------ Material supplied

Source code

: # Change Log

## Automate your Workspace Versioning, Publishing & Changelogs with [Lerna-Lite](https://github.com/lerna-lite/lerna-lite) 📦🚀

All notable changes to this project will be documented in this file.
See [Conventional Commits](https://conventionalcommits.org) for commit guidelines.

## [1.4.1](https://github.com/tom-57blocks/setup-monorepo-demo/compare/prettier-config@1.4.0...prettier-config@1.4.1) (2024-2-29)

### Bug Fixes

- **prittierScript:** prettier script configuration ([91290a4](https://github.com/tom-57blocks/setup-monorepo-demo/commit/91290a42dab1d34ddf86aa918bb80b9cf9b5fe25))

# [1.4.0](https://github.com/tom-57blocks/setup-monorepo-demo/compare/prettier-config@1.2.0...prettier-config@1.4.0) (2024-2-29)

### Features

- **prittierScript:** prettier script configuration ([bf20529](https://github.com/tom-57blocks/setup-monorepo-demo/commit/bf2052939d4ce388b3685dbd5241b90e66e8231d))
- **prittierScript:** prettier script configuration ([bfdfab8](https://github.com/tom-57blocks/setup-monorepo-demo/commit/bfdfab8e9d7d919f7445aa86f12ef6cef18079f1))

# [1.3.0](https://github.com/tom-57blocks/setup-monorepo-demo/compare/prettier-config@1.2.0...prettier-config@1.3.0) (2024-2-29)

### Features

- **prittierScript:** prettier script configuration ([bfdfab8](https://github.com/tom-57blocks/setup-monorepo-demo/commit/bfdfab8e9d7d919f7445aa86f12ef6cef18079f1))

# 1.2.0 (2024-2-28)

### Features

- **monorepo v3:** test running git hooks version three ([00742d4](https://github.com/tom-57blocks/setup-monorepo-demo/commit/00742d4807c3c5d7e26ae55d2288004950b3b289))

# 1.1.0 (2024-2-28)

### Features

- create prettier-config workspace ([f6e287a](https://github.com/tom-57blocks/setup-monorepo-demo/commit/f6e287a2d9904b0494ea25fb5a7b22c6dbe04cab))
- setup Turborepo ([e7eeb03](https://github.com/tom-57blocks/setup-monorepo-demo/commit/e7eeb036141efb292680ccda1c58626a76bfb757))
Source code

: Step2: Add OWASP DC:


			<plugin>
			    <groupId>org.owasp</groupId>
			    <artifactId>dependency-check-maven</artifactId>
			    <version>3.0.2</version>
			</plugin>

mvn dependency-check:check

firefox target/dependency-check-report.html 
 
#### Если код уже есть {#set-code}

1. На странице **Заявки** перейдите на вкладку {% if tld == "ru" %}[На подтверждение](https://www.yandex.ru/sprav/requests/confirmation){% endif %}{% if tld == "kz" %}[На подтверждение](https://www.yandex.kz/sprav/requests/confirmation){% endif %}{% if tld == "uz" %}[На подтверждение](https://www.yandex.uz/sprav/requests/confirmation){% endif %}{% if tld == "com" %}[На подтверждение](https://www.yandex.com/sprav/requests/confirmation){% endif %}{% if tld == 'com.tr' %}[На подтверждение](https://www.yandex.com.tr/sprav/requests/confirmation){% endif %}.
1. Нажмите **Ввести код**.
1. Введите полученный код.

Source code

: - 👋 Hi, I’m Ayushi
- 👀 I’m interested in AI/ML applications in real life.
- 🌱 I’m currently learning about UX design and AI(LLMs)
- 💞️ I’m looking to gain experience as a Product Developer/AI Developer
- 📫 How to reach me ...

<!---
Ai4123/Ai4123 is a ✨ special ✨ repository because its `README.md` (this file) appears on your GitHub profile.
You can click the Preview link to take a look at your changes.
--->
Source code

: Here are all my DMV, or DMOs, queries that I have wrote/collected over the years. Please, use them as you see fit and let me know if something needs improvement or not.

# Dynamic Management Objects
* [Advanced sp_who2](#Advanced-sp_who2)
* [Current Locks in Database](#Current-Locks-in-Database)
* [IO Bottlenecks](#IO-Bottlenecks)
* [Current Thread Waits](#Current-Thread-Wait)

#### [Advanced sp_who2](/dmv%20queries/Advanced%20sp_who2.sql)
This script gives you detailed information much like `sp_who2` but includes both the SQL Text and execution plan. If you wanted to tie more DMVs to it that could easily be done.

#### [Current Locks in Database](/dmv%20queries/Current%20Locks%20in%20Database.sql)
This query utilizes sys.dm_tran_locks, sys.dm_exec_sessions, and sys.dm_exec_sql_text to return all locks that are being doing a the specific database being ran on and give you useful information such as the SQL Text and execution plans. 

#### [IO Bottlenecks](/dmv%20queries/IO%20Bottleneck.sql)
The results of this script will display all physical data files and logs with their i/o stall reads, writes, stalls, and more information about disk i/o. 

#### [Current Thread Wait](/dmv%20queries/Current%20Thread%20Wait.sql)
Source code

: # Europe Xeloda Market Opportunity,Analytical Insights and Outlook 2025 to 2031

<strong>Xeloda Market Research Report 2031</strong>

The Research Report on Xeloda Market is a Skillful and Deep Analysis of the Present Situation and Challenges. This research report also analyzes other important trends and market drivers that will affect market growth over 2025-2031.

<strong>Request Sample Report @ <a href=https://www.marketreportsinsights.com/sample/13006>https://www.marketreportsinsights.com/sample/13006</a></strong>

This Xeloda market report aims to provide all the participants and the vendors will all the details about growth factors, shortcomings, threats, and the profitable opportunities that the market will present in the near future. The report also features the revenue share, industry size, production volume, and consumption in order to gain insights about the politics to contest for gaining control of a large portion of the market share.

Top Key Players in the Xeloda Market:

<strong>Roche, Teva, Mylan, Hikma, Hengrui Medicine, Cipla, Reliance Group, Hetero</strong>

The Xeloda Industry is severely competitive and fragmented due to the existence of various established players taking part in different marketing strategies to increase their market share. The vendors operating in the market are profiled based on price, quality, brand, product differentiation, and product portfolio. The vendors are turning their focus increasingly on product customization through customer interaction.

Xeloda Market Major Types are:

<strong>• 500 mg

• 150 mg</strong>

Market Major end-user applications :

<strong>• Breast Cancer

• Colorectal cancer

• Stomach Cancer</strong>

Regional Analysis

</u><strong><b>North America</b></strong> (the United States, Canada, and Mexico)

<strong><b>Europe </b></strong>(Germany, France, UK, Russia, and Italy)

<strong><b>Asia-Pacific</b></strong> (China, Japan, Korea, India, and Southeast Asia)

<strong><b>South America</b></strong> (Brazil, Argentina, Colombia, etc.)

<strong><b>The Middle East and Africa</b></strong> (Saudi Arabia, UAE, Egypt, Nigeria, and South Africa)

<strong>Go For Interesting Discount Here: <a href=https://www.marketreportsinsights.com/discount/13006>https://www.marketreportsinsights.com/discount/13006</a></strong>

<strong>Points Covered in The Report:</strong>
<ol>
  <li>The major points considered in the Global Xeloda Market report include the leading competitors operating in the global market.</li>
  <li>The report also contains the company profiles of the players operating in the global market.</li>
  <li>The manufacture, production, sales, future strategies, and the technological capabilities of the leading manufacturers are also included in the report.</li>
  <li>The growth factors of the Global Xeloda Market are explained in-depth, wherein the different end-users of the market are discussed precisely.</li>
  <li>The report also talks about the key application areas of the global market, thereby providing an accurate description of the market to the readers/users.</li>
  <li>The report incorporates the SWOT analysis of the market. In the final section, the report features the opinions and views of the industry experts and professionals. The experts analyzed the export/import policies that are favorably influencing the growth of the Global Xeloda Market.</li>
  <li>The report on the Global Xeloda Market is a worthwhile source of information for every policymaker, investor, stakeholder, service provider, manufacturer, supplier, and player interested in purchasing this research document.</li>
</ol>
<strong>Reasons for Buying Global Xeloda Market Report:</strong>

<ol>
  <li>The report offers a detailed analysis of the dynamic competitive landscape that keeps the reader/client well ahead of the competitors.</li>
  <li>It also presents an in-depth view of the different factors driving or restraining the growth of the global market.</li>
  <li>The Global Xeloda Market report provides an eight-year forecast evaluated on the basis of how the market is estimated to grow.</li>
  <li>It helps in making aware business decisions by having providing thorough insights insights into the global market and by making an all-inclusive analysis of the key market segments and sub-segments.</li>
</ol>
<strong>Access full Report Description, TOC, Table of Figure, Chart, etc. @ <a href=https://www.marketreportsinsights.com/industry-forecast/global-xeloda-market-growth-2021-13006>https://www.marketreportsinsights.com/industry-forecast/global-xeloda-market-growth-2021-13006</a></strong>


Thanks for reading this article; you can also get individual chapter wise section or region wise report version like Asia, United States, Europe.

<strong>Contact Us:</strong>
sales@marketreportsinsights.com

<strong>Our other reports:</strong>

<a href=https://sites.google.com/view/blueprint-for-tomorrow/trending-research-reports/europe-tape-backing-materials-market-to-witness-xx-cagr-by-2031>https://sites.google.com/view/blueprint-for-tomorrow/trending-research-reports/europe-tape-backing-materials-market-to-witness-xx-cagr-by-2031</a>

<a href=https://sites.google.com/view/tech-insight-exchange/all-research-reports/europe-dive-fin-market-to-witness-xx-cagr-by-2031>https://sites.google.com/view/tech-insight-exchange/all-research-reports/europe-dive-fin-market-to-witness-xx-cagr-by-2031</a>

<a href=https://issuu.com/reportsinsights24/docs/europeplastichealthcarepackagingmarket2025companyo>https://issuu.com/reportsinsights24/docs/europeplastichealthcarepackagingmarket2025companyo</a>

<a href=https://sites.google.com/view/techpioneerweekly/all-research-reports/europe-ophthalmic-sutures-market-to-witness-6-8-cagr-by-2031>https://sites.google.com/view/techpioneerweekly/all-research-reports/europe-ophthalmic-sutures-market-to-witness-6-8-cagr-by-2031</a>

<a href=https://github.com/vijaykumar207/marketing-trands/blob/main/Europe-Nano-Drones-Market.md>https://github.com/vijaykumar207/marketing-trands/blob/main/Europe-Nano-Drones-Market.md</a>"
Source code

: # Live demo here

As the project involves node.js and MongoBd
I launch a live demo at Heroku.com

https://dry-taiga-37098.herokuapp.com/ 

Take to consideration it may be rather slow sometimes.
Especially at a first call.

------------

### What the task requires
Looking back over the data above, restate word for word the lines that begin at the line with "<strong>Xeloda Market Research" and end at the line with "Top Key Players", inclusive.

### Written reply
<strong>Xeloda Market Research Report 2031</strong>

The Research Report on Xeloda Market is a Skillful and Deep Analysis of the Present Situation and Challenges. This research report also analyzes other important trends and market drivers that will affect market growth over 2025-2031.

<strong>Request Sample Report @ <a href=https://www.marketreportsinsights.com/sample/13006>https://www.marketreportsinsights.com/sample/13006</a></strong>

This Xeloda market report aims to provide all the participants and the vendors will all the details about growth factors, shortcomings, threats, and the profitable opportunities that the market will present in the near future. The report also features the revenue share, industry size, production volume, and consumption in order to gain insights about the politics to contest for gaining control of a large portion of the market share.

Top Key Players in the Xeloda Market:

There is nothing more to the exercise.